Crítica de Fernando López - La Nación

No fue una extravagancia del jurado de Cannes decidir que por primera y única vez la Palma de Oro, distinción que se atribuye exclusivamente a un film (y sólo en contadas oportunidades a dos, ex aequo ), fuera concedida a La vida de Adèle y a sus dos actrices. Era simplemente reconocer la condición autoral que ellas asumen al "vivir" sus personajes, a los que cuesta concebir como representados. Tanta es la verdad y la humanidad que exudan la consagrada Léa Seydoux y la debutante Adèle Exarchopoulos (con cuyo nombre y nada caprichosamente ha querido rebautizar Abdellatif Kechiche al personaje que en el original se llamaba Clémentine).

Por la misma razón, resulta imposible abordar un comentario sobre esta obra maestra y no empezar hablando de ellas, de Emma y, claro, de Adèle, cuyo aprendizaje afectivo está en el centro de la bellísima y conmovedora historia de amor y crecimiento. Todo procede de los rostros y de los cuerpos en los que Kechiche sabe traducir y leer los sentimientos y los estados de espíritu de sus criaturas con sensibilidad única e infinita sutileza.

La cámara sigue muy de cerca atenta a todo y en planos cerrados el proceso de crecimiento de Adèle, la estudiante que en su despertar adolescente está en permanente búsqueda de sí misma, de sus deseos más profundos, de su definición sexual, de su lugar en el mundo y de un camino hacia la adultez. Y ese proceso se manifiesta en las miradas, en cada detalle y cada gesto, aun en los que hace casi inconscientemente, los que escapan a su control. La boca de la milagrosa Exarchopoulos lo dice todo, y en general sin recurrir a las palabras. En el placer sensual con que devora los spaghettis de la comida familiar se ve la misma fruición con la que aspira a devorar la vida, la que cuando llegue el momento la guiará en un encuentro amoroso que busca consumarse en la comunión con el ser amado. El ser al que está predestinada, según le ha enseñado la literatura a través de La princesa de Cl è ves.

La literatura -también Marivaux asoma, como en Juegos de amor esquivo , con su inconclusa La vie de Marianne - ocupa un espacio. Está en cada etapa de la vida de la chica, si bien su núcleo reside en la apasionada historia de amor que protagoniza con Emma, la estudiante de arte de cabello azul que despierta en ella un instantáneo deslumbramiento. La química de los cuerpos se definirá por sí misma en las muy comentadas escenas de sexo, donde son igualmente explícitos los sentimientos y las emociones. Emma, algo mayor que ella, más adulta y formada, perteneciente a otro círculo (una espléndida secuencia basta para exponer las diferencias sociales entre dos familias de valores opuestos, inclusive respecto de la homosexualidad), será a la vez maestra y amante, y Adèle, su musa y su discípula. Las diferencias se extienden a sus respectivos círculos, mientras Kechiche, con mano maestra, expone la evolución del vínculo que va de la gloria de la pasión amorosa a la desgarradora escena de la ruptura.
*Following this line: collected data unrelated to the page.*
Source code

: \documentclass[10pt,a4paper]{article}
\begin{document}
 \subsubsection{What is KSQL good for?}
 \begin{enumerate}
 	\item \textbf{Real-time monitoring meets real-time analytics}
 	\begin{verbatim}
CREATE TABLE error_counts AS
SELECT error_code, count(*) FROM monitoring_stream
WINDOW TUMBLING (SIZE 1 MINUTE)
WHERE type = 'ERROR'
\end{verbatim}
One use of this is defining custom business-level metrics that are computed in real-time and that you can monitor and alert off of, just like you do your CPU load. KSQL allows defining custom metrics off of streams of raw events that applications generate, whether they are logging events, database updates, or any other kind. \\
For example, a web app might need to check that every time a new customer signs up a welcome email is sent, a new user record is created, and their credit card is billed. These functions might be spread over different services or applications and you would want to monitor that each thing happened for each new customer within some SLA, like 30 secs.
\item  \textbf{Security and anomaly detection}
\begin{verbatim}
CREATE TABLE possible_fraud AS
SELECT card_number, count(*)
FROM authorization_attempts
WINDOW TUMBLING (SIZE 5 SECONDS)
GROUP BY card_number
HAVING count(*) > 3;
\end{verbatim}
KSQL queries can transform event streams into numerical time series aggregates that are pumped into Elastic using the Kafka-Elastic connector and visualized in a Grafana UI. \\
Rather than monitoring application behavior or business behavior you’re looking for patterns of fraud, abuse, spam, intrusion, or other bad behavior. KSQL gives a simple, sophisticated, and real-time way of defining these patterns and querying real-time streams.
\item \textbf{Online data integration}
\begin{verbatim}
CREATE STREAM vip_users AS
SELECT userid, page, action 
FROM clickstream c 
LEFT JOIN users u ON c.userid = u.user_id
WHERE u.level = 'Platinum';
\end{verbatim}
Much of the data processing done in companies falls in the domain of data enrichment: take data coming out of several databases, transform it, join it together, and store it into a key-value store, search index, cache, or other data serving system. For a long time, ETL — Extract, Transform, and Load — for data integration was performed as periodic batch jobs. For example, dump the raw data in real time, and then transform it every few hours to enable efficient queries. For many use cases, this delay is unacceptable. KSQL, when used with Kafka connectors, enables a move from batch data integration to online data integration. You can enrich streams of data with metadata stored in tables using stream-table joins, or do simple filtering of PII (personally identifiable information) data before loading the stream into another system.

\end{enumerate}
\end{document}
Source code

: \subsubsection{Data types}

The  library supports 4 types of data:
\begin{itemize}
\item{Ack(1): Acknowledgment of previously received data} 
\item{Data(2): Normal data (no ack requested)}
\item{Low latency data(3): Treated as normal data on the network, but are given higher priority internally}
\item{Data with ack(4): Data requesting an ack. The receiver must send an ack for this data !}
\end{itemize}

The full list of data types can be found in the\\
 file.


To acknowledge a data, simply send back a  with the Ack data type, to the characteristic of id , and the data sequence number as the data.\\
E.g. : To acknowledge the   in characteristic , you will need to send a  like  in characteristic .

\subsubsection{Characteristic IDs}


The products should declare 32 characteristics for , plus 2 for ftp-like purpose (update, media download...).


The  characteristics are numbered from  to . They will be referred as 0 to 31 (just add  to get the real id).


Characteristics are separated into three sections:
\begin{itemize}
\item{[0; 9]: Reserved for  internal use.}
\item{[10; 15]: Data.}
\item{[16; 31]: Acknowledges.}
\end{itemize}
Hay muchos momentos, antes y después, que justifican el inusitado destino de la Palma de Oro, pero éste, que las dos viven con tamaña verdad y que tan hondamente compromete el ánimo del espectador hasta hacerlo sentir físicamente el súbito vacío que desconcierta a Adèle, sería suficiente para certificar su carácter de coautoras.

La exactitud con que Kechiche y los editores administran las casi tres horas de proyección -el film parece adoptar el ritmo de la vida y el espesor de las experiencias que en ella caben- es otro de los rasgos que definen esta obra excepcional.